The rice absorbs the flavorful sauce, making every bite delicious.
Garnish
Top with:
Sliced green onions
Sesame seeds
Fresh cilantro
Serve immediately while hot.
Tips for Success
Don’t Overcook the Chicken
Small chicken pieces cook quickly.
Overcooked chicken becomes dry, so remove it from the heat as soon as it’s done.
Use Cold Rice
Day-old rice works especially well.
Fresh rice can be soft and sticky, while chilled rice stays fluffy when mixed into the skillet.
Cook Over High Heat
Higher heat helps brown the chicken while keeping vegetables crisp.
This creates better texture and flavor.
Prepare Ingredients Ahead
Because this recipe cooks quickly, have everything chopped and measured before heating the skillet.
Easy Variations
Spicy Pineapple Chicken
Add:
Sriracha
Chili garlic sauce
Crushed red pepper flakes
The spicy-sweet combination is fantastic.
Teriyaki Version
Replace the sauce with homemade or bottled teriyaki sauce.
Add a little ginger for extra flavor.
Extra Veggies
Add:
Broccoli
Carrots
Snap peas
Mushrooms
Zucchini
Edamame
This is a great way to increase nutrition.
Brown Rice
Swap jasmine rice for brown rice to add more fiber.
Cauliflower Rice
For a lower-carb version, substitute cauliflower rice.
Cook it separately before mixing into the skillet.
Shrimp Version
Replace chicken with peeled shrimp.
Shrimp cook in only 3–4 minutes, making the recipe even faster.
Meal Prep Tips
This recipe is excellent for meal prepping.
Divide into airtight containers with equal portions of:
Chicken
Rice
Vegetables
Store in the refrigerator for up to four days.

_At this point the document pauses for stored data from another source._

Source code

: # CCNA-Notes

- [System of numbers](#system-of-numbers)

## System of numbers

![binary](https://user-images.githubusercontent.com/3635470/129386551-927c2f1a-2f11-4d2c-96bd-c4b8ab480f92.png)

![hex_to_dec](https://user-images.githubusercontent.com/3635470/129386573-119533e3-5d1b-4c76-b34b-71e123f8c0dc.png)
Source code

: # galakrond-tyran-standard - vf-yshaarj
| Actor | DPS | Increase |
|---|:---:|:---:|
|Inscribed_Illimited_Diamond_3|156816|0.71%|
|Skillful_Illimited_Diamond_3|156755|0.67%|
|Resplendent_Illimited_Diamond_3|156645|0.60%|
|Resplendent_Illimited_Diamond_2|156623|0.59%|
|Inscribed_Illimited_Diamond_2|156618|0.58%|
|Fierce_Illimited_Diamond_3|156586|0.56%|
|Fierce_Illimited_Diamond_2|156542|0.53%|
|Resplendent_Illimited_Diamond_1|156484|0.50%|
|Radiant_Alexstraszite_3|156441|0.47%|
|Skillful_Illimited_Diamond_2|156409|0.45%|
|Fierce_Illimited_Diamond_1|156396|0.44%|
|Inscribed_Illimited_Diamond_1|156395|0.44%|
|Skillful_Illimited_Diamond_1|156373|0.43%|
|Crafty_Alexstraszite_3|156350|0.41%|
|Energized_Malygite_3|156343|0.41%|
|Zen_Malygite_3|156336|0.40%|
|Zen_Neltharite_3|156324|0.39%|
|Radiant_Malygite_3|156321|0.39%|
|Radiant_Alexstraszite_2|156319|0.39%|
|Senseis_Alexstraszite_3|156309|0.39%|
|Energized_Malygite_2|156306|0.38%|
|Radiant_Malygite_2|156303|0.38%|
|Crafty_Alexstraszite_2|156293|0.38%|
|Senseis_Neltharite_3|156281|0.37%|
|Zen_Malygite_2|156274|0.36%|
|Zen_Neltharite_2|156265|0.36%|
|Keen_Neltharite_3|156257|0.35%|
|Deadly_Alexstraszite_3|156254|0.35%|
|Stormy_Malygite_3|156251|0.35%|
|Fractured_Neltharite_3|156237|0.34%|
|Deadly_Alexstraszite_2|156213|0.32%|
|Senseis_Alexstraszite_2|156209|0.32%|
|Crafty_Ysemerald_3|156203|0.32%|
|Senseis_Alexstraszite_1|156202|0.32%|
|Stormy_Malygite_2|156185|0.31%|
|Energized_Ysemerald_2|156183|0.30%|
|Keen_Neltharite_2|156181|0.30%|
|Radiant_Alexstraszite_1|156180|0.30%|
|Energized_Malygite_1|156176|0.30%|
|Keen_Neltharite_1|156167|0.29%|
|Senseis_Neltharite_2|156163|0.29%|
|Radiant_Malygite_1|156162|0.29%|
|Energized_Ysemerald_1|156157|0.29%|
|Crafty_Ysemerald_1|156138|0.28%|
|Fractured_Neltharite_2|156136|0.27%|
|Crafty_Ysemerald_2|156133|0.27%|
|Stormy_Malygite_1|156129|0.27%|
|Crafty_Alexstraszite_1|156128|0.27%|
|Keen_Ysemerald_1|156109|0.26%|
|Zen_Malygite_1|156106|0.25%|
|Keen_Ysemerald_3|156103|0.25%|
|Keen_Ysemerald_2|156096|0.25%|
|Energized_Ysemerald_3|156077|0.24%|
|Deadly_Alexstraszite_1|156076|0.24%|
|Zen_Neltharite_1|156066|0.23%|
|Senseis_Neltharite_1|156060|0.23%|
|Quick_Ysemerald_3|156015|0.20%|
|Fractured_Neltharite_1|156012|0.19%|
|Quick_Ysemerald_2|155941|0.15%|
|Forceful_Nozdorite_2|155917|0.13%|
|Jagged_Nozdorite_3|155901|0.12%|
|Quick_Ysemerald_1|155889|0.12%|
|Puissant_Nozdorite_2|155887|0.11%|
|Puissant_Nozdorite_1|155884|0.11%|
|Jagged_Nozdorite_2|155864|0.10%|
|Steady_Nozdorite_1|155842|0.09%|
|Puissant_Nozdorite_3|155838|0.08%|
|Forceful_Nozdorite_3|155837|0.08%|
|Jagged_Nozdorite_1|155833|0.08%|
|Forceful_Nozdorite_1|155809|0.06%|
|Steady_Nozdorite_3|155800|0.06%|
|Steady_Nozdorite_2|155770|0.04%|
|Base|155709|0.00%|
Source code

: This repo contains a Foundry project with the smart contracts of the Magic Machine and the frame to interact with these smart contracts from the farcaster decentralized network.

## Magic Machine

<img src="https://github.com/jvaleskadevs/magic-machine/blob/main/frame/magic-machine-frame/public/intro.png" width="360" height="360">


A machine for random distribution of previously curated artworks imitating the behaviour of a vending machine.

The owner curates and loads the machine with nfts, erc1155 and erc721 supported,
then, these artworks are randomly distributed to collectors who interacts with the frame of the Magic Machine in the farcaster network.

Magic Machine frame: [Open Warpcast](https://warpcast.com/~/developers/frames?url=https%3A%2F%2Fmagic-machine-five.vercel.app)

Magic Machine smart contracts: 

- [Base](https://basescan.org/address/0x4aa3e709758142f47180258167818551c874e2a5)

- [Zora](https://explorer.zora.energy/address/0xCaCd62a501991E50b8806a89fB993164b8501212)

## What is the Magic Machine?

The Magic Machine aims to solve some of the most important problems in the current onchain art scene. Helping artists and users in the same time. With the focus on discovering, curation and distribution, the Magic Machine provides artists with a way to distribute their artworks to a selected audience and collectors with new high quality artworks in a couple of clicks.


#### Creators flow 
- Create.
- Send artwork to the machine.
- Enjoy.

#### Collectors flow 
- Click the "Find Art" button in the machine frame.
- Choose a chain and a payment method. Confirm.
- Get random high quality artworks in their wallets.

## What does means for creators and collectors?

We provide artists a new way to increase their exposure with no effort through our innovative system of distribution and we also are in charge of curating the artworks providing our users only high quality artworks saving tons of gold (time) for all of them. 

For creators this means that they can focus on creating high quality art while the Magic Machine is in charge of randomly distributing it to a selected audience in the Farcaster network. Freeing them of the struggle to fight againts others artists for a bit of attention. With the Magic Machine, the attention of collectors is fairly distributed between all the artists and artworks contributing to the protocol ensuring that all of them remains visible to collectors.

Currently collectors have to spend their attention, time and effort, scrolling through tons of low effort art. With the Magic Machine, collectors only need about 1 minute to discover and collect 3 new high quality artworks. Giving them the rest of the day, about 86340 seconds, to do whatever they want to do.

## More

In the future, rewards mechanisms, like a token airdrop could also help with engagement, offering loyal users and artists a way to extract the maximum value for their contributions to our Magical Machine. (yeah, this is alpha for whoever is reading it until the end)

The flavors become even better overnight.
Freezing Instructions
Allow the dish to cool completely.
Store in freezer-safe containers.
Freeze for up to 2 months.
Thaw overnight in the refrigerator before reheating.
Reheating
Microwave for 2–3 minutes, stirring halfway through.

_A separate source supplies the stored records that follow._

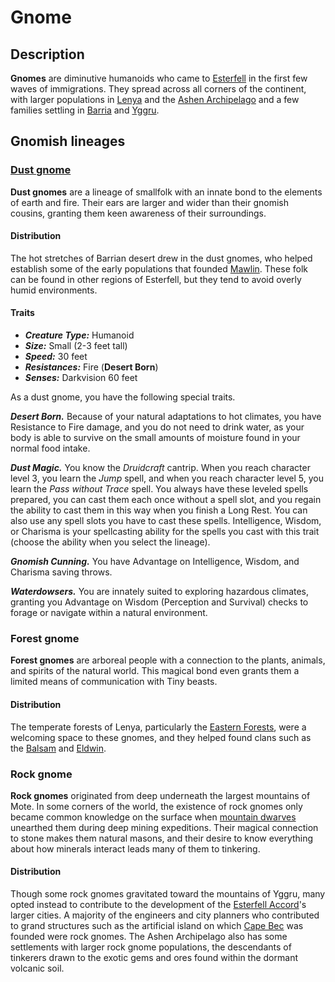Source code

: # Gnome

## Description

**Gnomes** are diminutive humanoids who came to [Esterfell](../../ch-4-esterfell-gazetteer/esterfell/) in the first few waves of immigrations. They spread across all corners of the continent, with larger populations in [Lenya](../../ch-4-esterfell-gazetteer/esterfell/lenya/) and the [Ashen Archipelago](../../ch-4-esterfell-gazetteer/esterfell/ashen-archipelago.md) and a few families settling in [Barria](../../ch-4-esterfell-gazetteer/esterfell/barria.md) and [Yggru](../../ch-4-esterfell-gazetteer/esterfell/yggru/).

## Gnomish lineages

### [Dust gnome](https://github.com/mpanighetti/dnd5e-species/tree/main/humanoids/dust-gnome.md)

**Dust gnomes** are a lineage of smallfolk with an innate bond to the elements of earth and fire. Their ears are larger and wider than their gnomish cousins, granting them keen awareness of their surroundings.

#### Distribution

The hot stretches of Barrian desert drew in the dust gnomes, who helped establish some of the early populations that founded [Mawlin](../../ch-2-people-of-mote/societies/mawlin.md). These folk can be found in other regions of Esterfell, but they tend to avoid overly humid environments.

#### Traits

- _**Creature Type:**_ Humanoid
- _**Size:**_ Small (2-3 feet tall)
- _**Speed:**_ 30 feet
- _**Resistances:**_ Fire (**Desert Born**)
- _**Senses:**_ Darkvision 60 feet

As a dust gnome, you have the following special traits.

_**Desert Born.**_ Because of your natural adaptations to hot climates, you have Resistance to Fire damage, and you do not need to drink water, as your body is able to survive on the small amounts of moisture found in your normal food intake.

_**Dust Magic.**_ You know the _Druidcraft_ cantrip. When you reach character level 3, you learn the _Jump_ spell, and when you reach character level 5, you learn the _Pass without Trace_ spell. You always have these leveled spells prepared, you can cast them each once without a spell slot, and you regain the ability to cast them in this way when you finish a Long Rest. You can also use any spell slots you have to cast these spells. Intelligence, Wisdom, or Charisma is your spellcasting ability for the spells you cast with this trait (choose the ability when you select the lineage).

_**Gnomish Cunning.**_ You have Advantage on Intelligence, Wisdom, and Charisma saving throws.

_**Waterdowsers.**_ You are innately suited to exploring hazardous climates, granting you Advantage on Wisdom (Perception and Survival) checks to forage or navigate within a natural environment.

### Forest gnome

**Forest gnomes** are arboreal people with a connection to the plants, animals, and spirits of the natural world. This magical bond even grants them a limited means of communication with Tiny beasts.

#### Distribution

The temperate forests of Lenya, particularly the [Eastern Forests](../../ch-4-esterfell-gazetteer/esterfell/lenya/eastern-forests.md), were a welcoming space to these gnomes, and they helped found clans such as the [Balsam](../../ch-2-people-of-mote/societies/verdancy/balsam.md) and [Eldwin](../../ch-2-people-of-mote/societies/verdancy/eldwin.md).

### Rock gnome

**Rock gnomes** originated from deep underneath the largest mountains of Mote. In some corners of the world, the existence of rock gnomes only became common knowledge on the surface when [mountain dwarves](dwarf.md#mountain-dwarf) unearthed them during deep mining expeditions. Their magical connection to stone makes them natural masons, and their desire to know everything about how minerals interact leads many of them to tinkering.

#### Distribution

Though some rock gnomes gravitated toward the mountains of Yggru, many opted instead to contribute to the development of the [Esterfell Accord](../../ch-2-people-of-mote/societies/esterfell-accord/)'s larger cities. A majority of the engineers and city planners who contributed to grand structures such as the artificial island on which [Cape Bec](../../ch-2-people-of-mote/societies/esterfell-accord/cape-bec/) was founded were rock gnomes. The Ashen Archipelago also has some settlements with larger rock gnome populations, the descendants of tinkerers drawn to the exotic gems and ores found within the dormant volcanic soil.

Or warm gently in a skillet over medium heat with a splash of water or pineapple juice to loosen the sauce.
Serving Suggestions
This meal is satisfying on its own, but it also pairs wonderfully with:
Egg rolls
Spring rolls
Asian cucumber salad
Steamed broccoli
Roasted asparagus
Garlic green beans
Crispy wontons
For a tropical dinner, serve alongside a refreshing fruit salad featuring mango, kiwi, and pineapple.
Nutrition (Approximate Per Serving)
Serves 4.
Each serving contains approximately:
Calories: 470
Protein: 33g
Carbohydrates: 46g
Fat: 15g
Fiber: 3g
Sugar: 13g
Sodium: 720mg
Values vary depending on ingredients used.
Frequently Asked Questions
Can I use chicken thighs?
Absolutely. Boneless, skinless chicken thighs are even juicier and add extra flavor to the dish.
Can I use canned pineapple?
Yes. Drain the pineapple well and reserve a little of the juice for the sauce. Pineapple packed in 100% juice is preferable to syrup-packed varieties.
Is this recipe gluten-free?
It can be. Simply substitute regular soy sauce with gluten-free tamari or certified gluten-free soy sauce.
Can I make it vegetarian?
Yes. Replace the chicken with tofu or tempeh, and use the same sauce. Press the tofu well before cooking so it browns nicely.
How can I make it sweeter?
Add an extra tablespoon of honey or a splash of additional pineapple juice to the sauce. Taste and adjust before serving.
Final Thoughts
This Easy 20-Minute Pineapple Chicken and Rice Recipe proves that delicious homemade dinners don’t have to be complicated or time-consuming. With juicy chicken, sweet pineapple, crisp vegetables, fluffy rice, and a glossy homemade sauce, it delivers restaurant-quality flavor in just one pan. It’s perfect for busy weeknights, meal prep, or whenever you’re craving a comforting dish with a tropical twist. Once you try this quick and versatile recipe, it’s sure to earn a permanent spot in your weekly dinner rotation.